### Task brief:
Once the line with "Source code" is found in the entries below, repeat it and each following line exactly, up to and including the line with "- New generator that inherits from this Generator.". Add no other lines.

### Material for the task:
********************
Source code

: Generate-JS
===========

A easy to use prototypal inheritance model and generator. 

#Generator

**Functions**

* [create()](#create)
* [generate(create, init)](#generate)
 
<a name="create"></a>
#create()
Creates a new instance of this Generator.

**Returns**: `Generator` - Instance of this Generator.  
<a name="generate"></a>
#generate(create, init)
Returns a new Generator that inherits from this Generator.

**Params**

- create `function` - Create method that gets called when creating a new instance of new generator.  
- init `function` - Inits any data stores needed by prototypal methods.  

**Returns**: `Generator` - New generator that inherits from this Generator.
********************
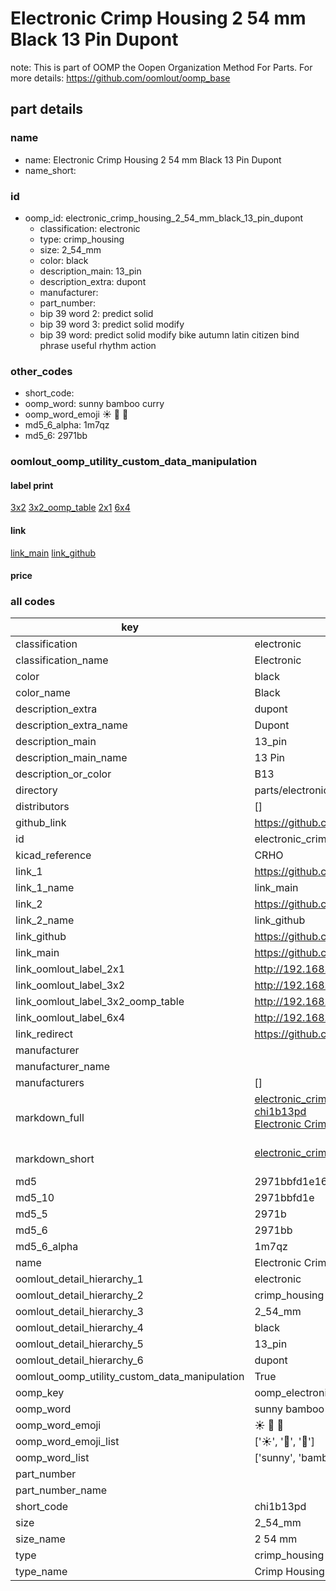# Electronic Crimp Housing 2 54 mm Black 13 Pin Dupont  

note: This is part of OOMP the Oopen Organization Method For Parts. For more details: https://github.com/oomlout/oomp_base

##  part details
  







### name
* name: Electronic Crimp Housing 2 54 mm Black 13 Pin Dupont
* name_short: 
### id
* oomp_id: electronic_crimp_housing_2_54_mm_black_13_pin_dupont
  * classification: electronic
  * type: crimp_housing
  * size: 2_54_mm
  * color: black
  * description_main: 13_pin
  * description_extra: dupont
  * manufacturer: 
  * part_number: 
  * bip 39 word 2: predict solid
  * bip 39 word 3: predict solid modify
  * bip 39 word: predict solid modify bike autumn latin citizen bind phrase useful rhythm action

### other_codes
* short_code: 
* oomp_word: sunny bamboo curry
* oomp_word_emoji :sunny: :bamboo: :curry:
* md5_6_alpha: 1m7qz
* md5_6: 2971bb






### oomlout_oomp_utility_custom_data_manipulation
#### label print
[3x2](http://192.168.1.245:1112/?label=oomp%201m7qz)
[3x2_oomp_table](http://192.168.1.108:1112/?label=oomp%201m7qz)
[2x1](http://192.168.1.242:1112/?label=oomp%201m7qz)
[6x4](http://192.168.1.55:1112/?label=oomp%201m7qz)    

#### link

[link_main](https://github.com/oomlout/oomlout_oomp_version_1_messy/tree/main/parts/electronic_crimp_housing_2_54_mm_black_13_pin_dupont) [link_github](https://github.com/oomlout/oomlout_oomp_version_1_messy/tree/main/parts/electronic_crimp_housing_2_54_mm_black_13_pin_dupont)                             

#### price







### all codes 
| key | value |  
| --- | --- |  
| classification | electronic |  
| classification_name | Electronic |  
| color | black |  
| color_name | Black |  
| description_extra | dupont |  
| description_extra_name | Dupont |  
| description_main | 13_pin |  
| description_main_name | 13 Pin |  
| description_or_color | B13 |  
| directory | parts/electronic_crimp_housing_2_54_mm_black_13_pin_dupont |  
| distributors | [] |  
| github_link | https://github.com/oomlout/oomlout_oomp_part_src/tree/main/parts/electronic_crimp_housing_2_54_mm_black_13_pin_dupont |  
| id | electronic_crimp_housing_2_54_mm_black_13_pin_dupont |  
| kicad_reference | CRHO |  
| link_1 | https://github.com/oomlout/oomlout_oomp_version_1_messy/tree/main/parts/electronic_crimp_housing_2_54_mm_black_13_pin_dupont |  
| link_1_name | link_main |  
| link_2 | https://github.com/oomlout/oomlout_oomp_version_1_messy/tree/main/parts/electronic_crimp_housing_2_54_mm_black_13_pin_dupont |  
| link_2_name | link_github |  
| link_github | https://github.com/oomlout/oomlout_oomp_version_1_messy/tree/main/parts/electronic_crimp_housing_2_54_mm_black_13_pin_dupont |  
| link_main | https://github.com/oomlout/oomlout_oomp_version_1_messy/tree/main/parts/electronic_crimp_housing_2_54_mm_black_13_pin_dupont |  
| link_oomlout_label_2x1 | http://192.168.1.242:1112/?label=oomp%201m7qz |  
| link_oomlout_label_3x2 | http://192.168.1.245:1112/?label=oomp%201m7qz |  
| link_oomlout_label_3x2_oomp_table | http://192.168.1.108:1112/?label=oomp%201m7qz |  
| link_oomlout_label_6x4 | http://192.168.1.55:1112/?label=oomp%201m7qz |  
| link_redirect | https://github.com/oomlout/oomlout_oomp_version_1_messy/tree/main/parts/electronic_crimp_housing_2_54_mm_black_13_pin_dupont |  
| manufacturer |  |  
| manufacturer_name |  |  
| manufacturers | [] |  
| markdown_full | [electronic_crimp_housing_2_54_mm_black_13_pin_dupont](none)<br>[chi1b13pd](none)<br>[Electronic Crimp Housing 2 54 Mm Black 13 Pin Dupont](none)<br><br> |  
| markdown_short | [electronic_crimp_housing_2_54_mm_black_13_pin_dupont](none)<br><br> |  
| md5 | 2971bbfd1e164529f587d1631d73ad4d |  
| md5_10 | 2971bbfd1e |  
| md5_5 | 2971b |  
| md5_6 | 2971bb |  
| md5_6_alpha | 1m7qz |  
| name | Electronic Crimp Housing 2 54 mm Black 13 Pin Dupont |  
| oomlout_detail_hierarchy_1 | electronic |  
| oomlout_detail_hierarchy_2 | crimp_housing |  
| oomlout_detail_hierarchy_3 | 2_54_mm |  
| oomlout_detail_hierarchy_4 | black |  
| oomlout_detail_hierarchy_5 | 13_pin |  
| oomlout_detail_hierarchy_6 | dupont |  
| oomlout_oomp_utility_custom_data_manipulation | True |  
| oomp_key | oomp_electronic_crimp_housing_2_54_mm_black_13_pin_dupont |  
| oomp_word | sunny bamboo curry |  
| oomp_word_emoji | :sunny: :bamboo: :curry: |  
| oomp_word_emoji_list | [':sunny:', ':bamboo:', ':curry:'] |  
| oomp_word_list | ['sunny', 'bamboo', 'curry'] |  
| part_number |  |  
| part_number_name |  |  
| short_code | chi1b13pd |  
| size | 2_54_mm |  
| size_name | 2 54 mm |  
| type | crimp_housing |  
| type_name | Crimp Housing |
********************
### Exercise result:
Source code

: Generate-JS
===========

A easy to use prototypal inheritance model and generator. 

#Generator

**Functions**

* [create()](#create)
* [generate(create, init)](#generate)
 
<a name="create"></a>
#create()
Creates a new instance of this Generator.

**Returns**: `Generator` - Instance of this Generator.  
<a name="generate"></a>
#generate(create, init)
Returns a new Generator that inherits from this Generator.

**Params**

- create `function` - Create method that gets called when creating a new instance of new generator.  
- init `function` - Inits any data stores needed by prototypal methods.  

**Returns**: `Generator` - New generator that inherits from this Generator.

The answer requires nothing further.